Entries provided section start

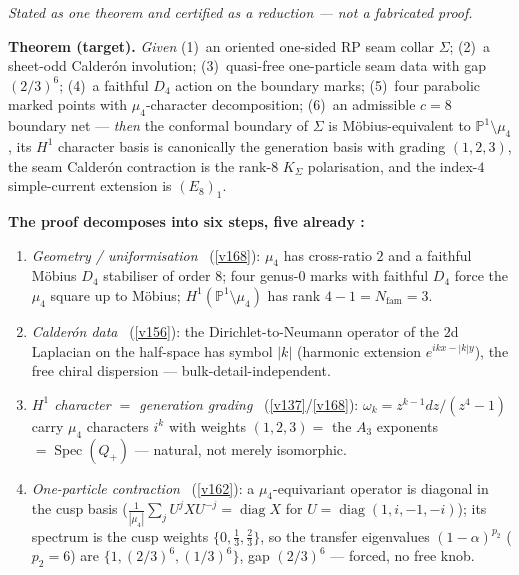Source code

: \documentclass[11pt,a4paper]{article}
\newcommand{\Nfam}{N_{\mathrm{fam}}}
\newcommand{\PP}{\mathbb P^1}
\begin{document}
\begin{keybox}
\emph{Stated as one theorem and certified as a reduction --- not a fabricated proof.}
\par\smallskip\noindent\textbf{Theorem (target).} \emph{Given} (1)~an oriented one-sided RP seam
collar $\Sigma$; (2)~a sheet-odd Calder\'on involution; (3)~quasi-free one-particle seam data with
gap $(2/3)^6$; (4)~a faithful $D_4$ action on the boundary marks; (5)~four parabolic marked points
with $\mu_4$-character decomposition; (6)~an admissible $c{=}8$ boundary net --- \emph{then} the
conformal boundary of $\Sigma$ is M\"obius-equivalent to $\PP\setminus\mu_4$, its $H^1$ character
basis is canonically the generation basis with grading $(1,2,3)$, the seam Calder\'on contraction is
the rank-$8$ $K_\Sigma$ polarisation, and the index-$4$ simple-current extension is $(E_8)_1$.
\par\smallskip\noindent\textbf{The proof decomposes into six steps, five already \mE:}
\begin{enumerate}[leftmargin=2.2em,itemsep=1pt]
\item[\textbf{1--2}] \emph{Geometry / uniformisation} \mE\ (\vref{v168}): $\mu_4$ has cross-ratio $2$
  and a faithful M\"obius $D_4$ stabiliser of order $8$; four genus-$0$ marks with faithful $D_4$
  force the $\mu_4$ square up to M\"obius; $H^1(\PP\setminus\mu_4)$ has rank $4-1=\Nfam=3$.
\item[\textbf{3}] \emph{Calder\'on data} \mE\ (\vref{v156}): the Dirichlet-to-Neumann operator of the
  $2$d Laplacian on the half-space has symbol $|k|$ (harmonic extension $e^{ikx-|k|y}$), the free
  chiral dispersion --- bulk-detail-independent.
\item[\textbf{4}] \emph{$H^1$ character $=$ generation grading} \mE\ (\vref{v137}/\vref{v168}):
  $\omega_k=z^{k-1}dz/(z^4-1)$ carry $\mu_4$ characters $i^k$ with weights $(1,2,3)=$ the $A_3$
  exponents $=\operatorname{Spec}(Q_+)$ --- natural, not merely isomorphic.
\item[\textbf{5}] \emph{One-particle contraction} \mE\ (\vref{v162}): a $\mu_4$-equivariant operator
  is diagonal in the cusp basis ($\tfrac1{|\mu_4|}\sum_j U^jXU^{-j}=\operatorname{diag}X$ for
  $U=\operatorname{diag}(1,i,-1,-i)$); its spectrum is the cusp weights $\{0,\tfrac13,\tfrac23\}$, so
  the transfer eigenvalues $(1-\alpha)^{p_2}$ ($p_2{=}6$) are $\{1,(2/3)^6,(1/3)^6\}$, gap $(2/3)^6$
  --- forced, no free knob.

\end{enumerate}
\end{keybox}
\end{document}
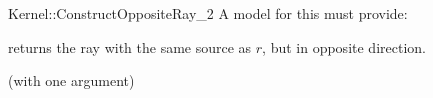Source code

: \begin{ccRefFunctionObjectConcept}{Kernel::ConstructOppositeRay_2}
A model for this must provide:


{returns the ray with the same source as $r$, but in opposite direction.}

\ccRefines
{} (with one argument)

\ccSeeAlso
{} \\

\end{ccRefFunctionObjectConcept}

Entries provided section end

**What the task requires**
Each line above should be written out again unchanged; no images are to be carried over.

**Answer area**
Source code

: \documentclass[11pt,a4paper]{article}
\newcommand{\Nfam}{N_{\mathrm{fam}}}
\newcommand{\PP}{\mathbb P^1}
\begin{document}
\begin{keybox}
\emph{Stated as one theorem and certified as a reduction --- not a fabricated proof.}
\par\smallskip\noindent\textbf{Theorem (target).} \emph{Given} (1)~an oriented one-sided RP seam
collar $\Sigma$; (2)~a sheet-odd Calder\'on involution; (3)~quasi-free one-particle seam data with
gap $(2/3)^6$; (4)~a faithful $D_4$ action on the boundary marks; (5)~four parabolic marked points
with $\mu_4$-character decomposition; (6)~an admissible $c{=}8$ boundary net --- \emph{then} the
conformal boundary of $\Sigma$ is M\"obius-equivalent to $\PP\setminus\mu_4$, its $H^1$ character
basis is canonically the generation basis with grading $(1,2,3)$, the seam Calder\'on contraction is
the rank-$8$ $K_\Sigma$ polarisation, and the index-$4$ simple-current extension is $(E_8)_1$.
\par\smallskip\noindent\textbf{The proof decomposes into six steps, five already \mE:}
\begin{enumerate}[leftmargin=2.2em,itemsep=1pt]
\item[\textbf{1--2}] \emph{Geometry / uniformisation} \mE\ (\vref{v168}): $\mu_4$ has cross-ratio $2$
  and a faithful M\"obius $D_4$ stabiliser of order $8$; four genus-$0$ marks with faithful $D_4$
  force the $\mu_4$ square up to M\"obius; $H^1(\PP\setminus\mu_4)$ has rank $4-1=\Nfam=3$.
\item[\textbf{3}] \emph{Calder\'on data} \mE\ (\vref{v156}): the Dirichlet-to-Neumann operator of the
  $2$d Laplacian on the half-space has symbol $|k|$ (harmonic extension $e^{ikx-|k|y}$), the free
  chiral dispersion --- bulk-detail-independent.
\item[\textbf{4}] \emph{$H^1$ character $=$ generation grading} \mE\ (\vref{v137}/\vref{v168}):
  $\omega_k=z^{k-1}dz/(z^4-1)$ carry $\mu_4$ characters $i^k$ with weights $(1,2,3)=$ the $A_3$
  exponents $=\operatorname{Spec}(Q_+)$ --- natural, not merely isomorphic.
\item[\textbf{5}] \emph{One-particle contraction} \mE\ (\vref{v162}): a $\mu_4$-equivariant operator
  is diagonal in the cusp basis ($\tfrac1{|\mu_4|}\sum_j U^jXU^{-j}=\operatorname{diag}X$ for
  $U=\operatorname{diag}(1,i,-1,-i)$); its spectrum is the cusp weights $\{0,\tfrac13,\tfrac23\}$, so
  the transfer eigenvalues $(1-\alpha)^{p_2}$ ($p_2{=}6$) are $\{1,(2/3)^6,(1/3)^6\}$, gap $(2/3)^6$
  --- forced, no free knob.

\end{enumerate}
\end{keybox}
\end{document}
Source code

: \begin{ccRefFunctionObjectConcept}{Kernel::ConstructOppositeRay_2}
A model for this must provide:


{returns the ray with the same source as $r$, but in opposite direction.}

\ccRefines
{} (with one argument)

\ccSeeAlso
{} \\

\end{ccRefFunctionObjectConcept}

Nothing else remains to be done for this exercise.